Meine "Erwartung" ergibt sich auch nicht über das Genre, sondern ist davon unabhängig. Es ist also nicht so, daß ich von Redemption Überraschungen erwarte, weil sie Prog machen. Ich hatte eher darauf gehofft, überrascht zu werden, weil ich mit ihren früheren Alben positive Erfahrungen gemacht habe (insbesondere die ersten beiden) und weil sie darüber hinaus song-prägendes Personal ausgewechselt hatten.
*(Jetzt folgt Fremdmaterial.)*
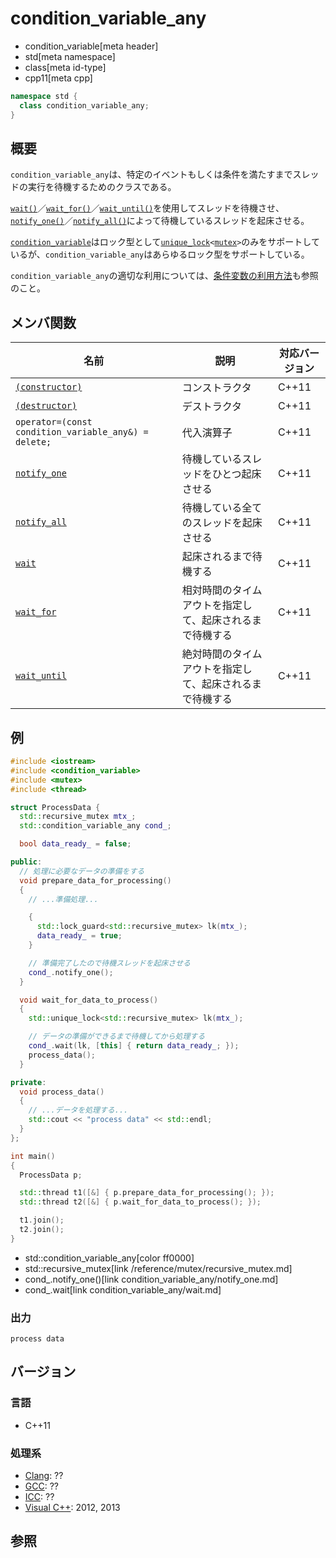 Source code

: # condition_variable_any
* condition_variable[meta header]
* std[meta namespace]
* class[meta id-type]
* cpp11[meta cpp]

```cpp
namespace std {
  class condition_variable_any;
}
```

## 概要
`condition_variable_any`は、特定のイベントもしくは条件を満たすまでスレッドの実行を待機するためのクラスである。

[`wait()`](condition_variable_any/wait.md)／[`wait_for()`](condition_variable_any/wait_for.md)／[`wait_until()`](condition_variable_any/wait_until.md)を使用してスレッドを待機させ、[`notify_one()`](condition_variable_any/notify_one.md)／[`notify_all()`](condition_variable_any/notify_all.md)によって待機しているスレッドを起床させる。

[`condition_variable`](/reference/condition_variable/condition_variable.md)はロック型として[`unique_lock`](/reference/mutex/unique_lock.md)`<`[`mutex`](/reference/mutex/mutex.md)`>`のみをサポートしているが、`condition_variable_any`はあらゆるロック型をサポートしている。

`condition_variable_any`の適切な利用については、[条件変数の利用方法](/article/lib/how_to_use_cv.md)も参照のこと。

## メンバ関数

| 名前 | 説明 | 対応バージョン |
|-----------------------------------------------------------------------|----------------------------------------------------------|-------|
| [`(constructor)`](condition_variable_any/op_constructor.md) | コンストラクタ | C++11 |
| [`(destructor)`](condition_variable_any/op_destructor.md) | デストラクタ | C++11 |
| `operator=(const condition_variable_any&) = delete;`                   | 代入演算子 | C++11 |
| [`notify_one`](condition_variable_any/notify_one.md)                | 待機しているスレッドをひとつ起床させる | C++11 |
| [`notify_all`](condition_variable_any/notify_all.md)                | 待機している全てのスレッドを起床させる | C++11 |
| [`wait`](condition_variable_any/wait.md)                            | 起床されるまで待機する | C++11 |
| [`wait_for`](condition_variable_any/wait_for.md)                    | 相対時間のタイムアウトを指定して、起床されるまで待機する | C++11 |
| [`wait_until`](condition_variable_any/wait_until.md)                | 絶対時間のタイムアウトを指定して、起床されるまで待機する | C++11 |

## 例
```cpp example
#include <iostream>
#include <condition_variable>
#include <mutex>
#include <thread>

struct ProcessData {
  std::recursive_mutex mtx_;
  std::condition_variable_any cond_;

  bool data_ready_ = false;

public:
  // 処理に必要なデータの準備をする
  void prepare_data_for_processing()
  {
    // ...準備処理...

    {
      std::lock_guard<std::recursive_mutex> lk(mtx_);
      data_ready_ = true;
    }

    // 準備完了したので待機スレッドを起床させる
    cond_.notify_one();
  }

  void wait_for_data_to_process()
  {
    std::unique_lock<std::recursive_mutex> lk(mtx_);

    // データの準備ができるまで待機してから処理する
    cond_.wait(lk, [this] { return data_ready_; });
    process_data();
  }

private:
  void process_data()
  {
    // ...データを処理する...
    std::cout << "process data" << std::endl;
  }
};

int main()
{
  ProcessData p;

  std::thread t1([&] { p.prepare_data_for_processing(); });
  std::thread t2([&] { p.wait_for_data_to_process(); });

  t1.join();
  t2.join();
}
```
* std::condition_variable_any[color ff0000]
* std::recursive_mutex[link /reference/mutex/recursive_mutex.md]
* cond_.notify_one()[link condition_variable_any/notify_one.md]
* cond_.wait[link condition_variable_any/wait.md]

### 出力
```
process data
```

## バージョン
### 言語
- C++11

### 処理系
- [Clang](/implementation.md#clang): ??
- [GCC](/implementation.md#gcc): ??
- [ICC](/implementation.md#icc): ??
- [Visual C++](/implementation.md#visual_cpp): 2012, 2013


## 参照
Btw. Prog kennt imho keine Genregrenzen, zumindest nicht in dem Sinne, daß jetzt irgendwelche Zutaten Tabu wären. Wäre dem so, wäre das Genre tatsächlich tot und man müsste sich nicht mehr nur darüber aufregen, daß zuviele Progbands mit ihrer Herangehensweise den Progressivbegriff ad absurdum führen...

Zu "Hooks und Hooklines" - ja das mag sein, ist aber nix worauf ich jetzt besonders abfahre. Hooks und Hooklines nutzen sich bei mir am schnellsten ab und werden zuweilen auch nervig, wenn der Song ansonsten nix zu bieten hat.